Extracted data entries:

===============

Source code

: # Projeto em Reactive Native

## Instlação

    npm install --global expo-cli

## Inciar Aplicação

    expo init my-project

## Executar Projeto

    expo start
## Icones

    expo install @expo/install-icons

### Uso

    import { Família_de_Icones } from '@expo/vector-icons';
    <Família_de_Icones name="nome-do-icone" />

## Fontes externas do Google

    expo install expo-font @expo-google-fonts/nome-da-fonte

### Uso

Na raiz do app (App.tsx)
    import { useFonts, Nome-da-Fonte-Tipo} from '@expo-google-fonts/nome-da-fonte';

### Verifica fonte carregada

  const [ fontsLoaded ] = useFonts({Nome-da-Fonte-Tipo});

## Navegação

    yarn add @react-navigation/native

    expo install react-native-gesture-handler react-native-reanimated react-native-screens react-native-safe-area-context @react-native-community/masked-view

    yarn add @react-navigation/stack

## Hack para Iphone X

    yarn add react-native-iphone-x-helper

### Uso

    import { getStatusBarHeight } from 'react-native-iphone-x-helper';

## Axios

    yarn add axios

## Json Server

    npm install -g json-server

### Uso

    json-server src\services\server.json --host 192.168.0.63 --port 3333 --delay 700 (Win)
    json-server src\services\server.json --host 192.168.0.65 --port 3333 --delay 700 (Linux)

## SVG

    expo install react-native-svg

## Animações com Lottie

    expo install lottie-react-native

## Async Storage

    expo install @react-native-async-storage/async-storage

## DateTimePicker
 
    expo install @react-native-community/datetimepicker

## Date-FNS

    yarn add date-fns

===============

→ Goal of the exercise:
Among the records above, repeat exactly the line with "expo install expo-font", the line with "yarn add @react-navigation/native", and every line in between, and only those.

→ Answer to this problem:
    expo install expo-font @expo-google-fonts/nome-da-fonte

### Uso

Na raiz do app (App.tsx)
    import { useFonts, Nome-da-Fonte-Tipo} from '@expo-google-fonts/nome-da-fonte';

### Verifica fonte carregada

  const [ fontsLoaded ] = useFonts({Nome-da-Fonte-Tipo});

## Navegação

    yarn add @react-navigation/native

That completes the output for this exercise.